Reproduce all of the entries below exactly, without a single change.

* Stored items:
=== Section Start ===

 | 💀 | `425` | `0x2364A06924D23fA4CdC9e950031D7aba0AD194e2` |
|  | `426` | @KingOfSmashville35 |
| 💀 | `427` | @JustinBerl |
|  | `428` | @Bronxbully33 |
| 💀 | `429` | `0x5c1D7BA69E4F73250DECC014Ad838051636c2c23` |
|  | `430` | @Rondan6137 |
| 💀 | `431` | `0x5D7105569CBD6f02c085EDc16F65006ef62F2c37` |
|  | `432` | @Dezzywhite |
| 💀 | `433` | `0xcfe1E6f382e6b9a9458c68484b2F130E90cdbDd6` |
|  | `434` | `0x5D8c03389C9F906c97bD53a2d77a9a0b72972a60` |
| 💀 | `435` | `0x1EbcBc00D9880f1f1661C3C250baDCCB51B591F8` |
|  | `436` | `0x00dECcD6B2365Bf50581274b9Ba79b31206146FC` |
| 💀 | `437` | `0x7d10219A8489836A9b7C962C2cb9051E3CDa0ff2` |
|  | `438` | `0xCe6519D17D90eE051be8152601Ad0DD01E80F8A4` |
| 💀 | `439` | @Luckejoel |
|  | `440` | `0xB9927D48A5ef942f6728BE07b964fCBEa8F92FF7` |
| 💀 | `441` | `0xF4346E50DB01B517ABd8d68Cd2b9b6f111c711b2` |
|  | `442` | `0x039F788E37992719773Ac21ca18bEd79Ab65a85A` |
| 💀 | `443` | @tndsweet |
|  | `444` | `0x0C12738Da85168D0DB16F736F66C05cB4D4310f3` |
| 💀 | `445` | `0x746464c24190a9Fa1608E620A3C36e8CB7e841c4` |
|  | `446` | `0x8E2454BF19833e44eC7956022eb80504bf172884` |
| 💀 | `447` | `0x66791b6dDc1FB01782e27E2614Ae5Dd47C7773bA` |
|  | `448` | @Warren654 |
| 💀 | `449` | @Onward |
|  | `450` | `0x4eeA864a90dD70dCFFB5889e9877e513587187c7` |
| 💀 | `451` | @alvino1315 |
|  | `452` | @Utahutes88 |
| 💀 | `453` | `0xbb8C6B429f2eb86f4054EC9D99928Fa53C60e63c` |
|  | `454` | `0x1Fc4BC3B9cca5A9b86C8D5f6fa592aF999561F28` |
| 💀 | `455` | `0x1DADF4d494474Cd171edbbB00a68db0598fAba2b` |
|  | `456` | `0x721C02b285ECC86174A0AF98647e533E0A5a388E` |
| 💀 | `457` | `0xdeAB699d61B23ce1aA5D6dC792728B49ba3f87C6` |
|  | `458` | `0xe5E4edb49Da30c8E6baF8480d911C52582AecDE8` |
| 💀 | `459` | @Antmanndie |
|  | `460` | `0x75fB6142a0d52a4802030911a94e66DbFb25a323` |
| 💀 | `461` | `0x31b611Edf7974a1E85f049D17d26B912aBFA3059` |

=== Section End ===

* RESULT FOR THIS TASK:
 | 💀 | `425` | `0x2364A06924D23fA4CdC9e950031D7aba0AD194e2` |
|  | `426` | @KingOfSmashville35 |
| 💀 | `427` | @JustinBerl |
|  | `428` | @Bronxbully33 |
| 💀 | `429` | `0x5c1D7BA69E4F73250DECC014Ad838051636c2c23` |
|  | `430` | @Rondan6137 |
| 💀 | `431` | `0x5D7105569CBD6f02c085EDc16F65006ef62F2c37` |
|  | `432` | @Dezzywhite |
| 💀 | `433` | `0xcfe1E6f382e6b9a9458c68484b2F130E90cdbDd6` |
|  | `434` | `0x5D8c03389C9F906c97bD53a2d77a9a0b72972a60` |
| 💀 | `435` | `0x1EbcBc00D9880f1f1661C3C250baDCCB51B591F8` |
|  | `436` | `0x00dECcD6B2365Bf50581274b9Ba79b31206146FC` |
| 💀 | `437` | `0x7d10219A8489836A9b7C962C2cb9051E3CDa0ff2` |
|  | `438` | `0xCe6519D17D90eE051be8152601Ad0DD01E80F8A4` |
| 💀 | `439` | @Luckejoel |
|  | `440` | `0xB9927D48A5ef942f6728BE07b964fCBEa8F92FF7` |
| 💀 | `441` | `0xF4346E50DB01B517ABd8d68Cd2b9b6f111c711b2` |
|  | `442` | `0x039F788E37992719773Ac21ca18bEd79Ab65a85A` |
| 💀 | `443` | @tndsweet |
|  | `444` | `0x0C12738Da85168D0DB16F736F66C05cB4D4310f3` |
| 💀 | `445` | `0x746464c24190a9Fa1608E620A3C36e8CB7e841c4` |
|  | `446` | `0x8E2454BF19833e44eC7956022eb80504bf172884` |
| 💀 | `447` | `0x66791b6dDc1FB01782e27E2614Ae5Dd47C7773bA` |
|  | `448` | @Warren654 |
| 💀 | `449` | @Onward |
|  | `450` | `0x4eeA864a90dD70dCFFB5889e9877e513587187c7` |
| 💀 | `451` | @alvino1315 |
|  | `452` | @Utahutes88 |
| 💀 | `453` | `0xbb8C6B429f2eb86f4054EC9D99928Fa53C60e63c` |
|  | `454` | `0x1Fc4BC3B9cca5A9b86C8D5f6fa592aF999561F28` |
| 💀 | `455` | `0x1DADF4d494474Cd171edbbB00a68db0598fAba2b` |
|  | `456` | `0x721C02b285ECC86174A0AF98647e533E0A5a388E` |
| 💀 | `457` | `0xdeAB699d61B23ce1aA5D6dC792728B49ba3f87C6` |
|  | `458` | `0xe5E4edb49Da30c8E6baF8480d911C52582AecDE8` |
| 💀 | `459` | @Antmanndie |
|  | `460` | `0x75fB6142a0d52a4802030911a94e66DbFb25a323` |
| 💀 | `461` | `0x31b611Edf7974a1E85f049D17d26B912aBFA3059` |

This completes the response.